(Records contained in a dataset)
+ + +

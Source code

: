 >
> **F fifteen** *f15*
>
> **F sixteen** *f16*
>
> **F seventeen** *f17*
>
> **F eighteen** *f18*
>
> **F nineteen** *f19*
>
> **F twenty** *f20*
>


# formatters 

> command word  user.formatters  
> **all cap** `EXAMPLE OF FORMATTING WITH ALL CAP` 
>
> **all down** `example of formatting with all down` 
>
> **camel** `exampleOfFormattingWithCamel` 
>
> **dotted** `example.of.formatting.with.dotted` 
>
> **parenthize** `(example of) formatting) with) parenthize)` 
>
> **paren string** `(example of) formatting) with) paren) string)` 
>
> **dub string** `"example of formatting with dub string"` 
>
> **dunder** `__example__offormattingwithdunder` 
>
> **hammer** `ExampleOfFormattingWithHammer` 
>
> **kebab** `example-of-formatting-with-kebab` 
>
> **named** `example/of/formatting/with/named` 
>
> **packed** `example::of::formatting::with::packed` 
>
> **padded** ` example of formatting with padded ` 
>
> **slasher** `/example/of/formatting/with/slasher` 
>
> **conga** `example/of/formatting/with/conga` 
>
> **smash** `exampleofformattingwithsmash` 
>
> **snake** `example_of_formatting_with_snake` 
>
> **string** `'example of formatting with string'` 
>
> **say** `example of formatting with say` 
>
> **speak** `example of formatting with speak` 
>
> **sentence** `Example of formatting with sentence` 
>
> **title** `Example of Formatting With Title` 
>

+ + +

[What is needed]: Reproduce every entry above. Make each line identical to the original.

[Reply to the exercise]:
Source code

: >
> **F fifteen** *f15*
>
> **F sixteen** *f16*
>
> **F seventeen** *f17*
>
> **F eighteen** *f18*
>
> **F nineteen** *f19*
>
> **F twenty** *f20*
>


# formatters 

> command word  user.formatters  
> **all cap** `EXAMPLE OF FORMATTING WITH ALL CAP` 
>
> **all down** `example of formatting with all down` 
>
> **camel** `exampleOfFormattingWithCamel` 
>
> **dotted** `example.of.formatting.with.dotted` 
>
> **parenthize** `(example of) formatting) with) parenthize)` 
>
> **paren string** `(example of) formatting) with) paren) string)` 
>
> **dub string** `"example of formatting with dub string"` 
>
> **dunder** `__example__offormattingwithdunder` 
>
> **hammer** `ExampleOfFormattingWithHammer` 
>
> **kebab** `example-of-formatting-with-kebab` 
>
> **named** `example/of/formatting/with/named` 
>
> **packed** `example::of::formatting::with::packed` 
>
> **padded** ` example of formatting with padded ` 
>
> **slasher** `/example/of/formatting/with/slasher` 
>
> **conga** `example/of/formatting/with/conga` 
>
> **smash** `exampleofformattingwithsmash` 
>
> **snake** `example_of_formatting_with_snake` 
>
> **string** `'example of formatting with string'` 
>
> **say** `example of formatting with say` 
>
> **speak** `example of formatting with speak` 
>
> **sentence** `Example of formatting with sentence` 
>
> **title** `Example of Formatting With Title` 
>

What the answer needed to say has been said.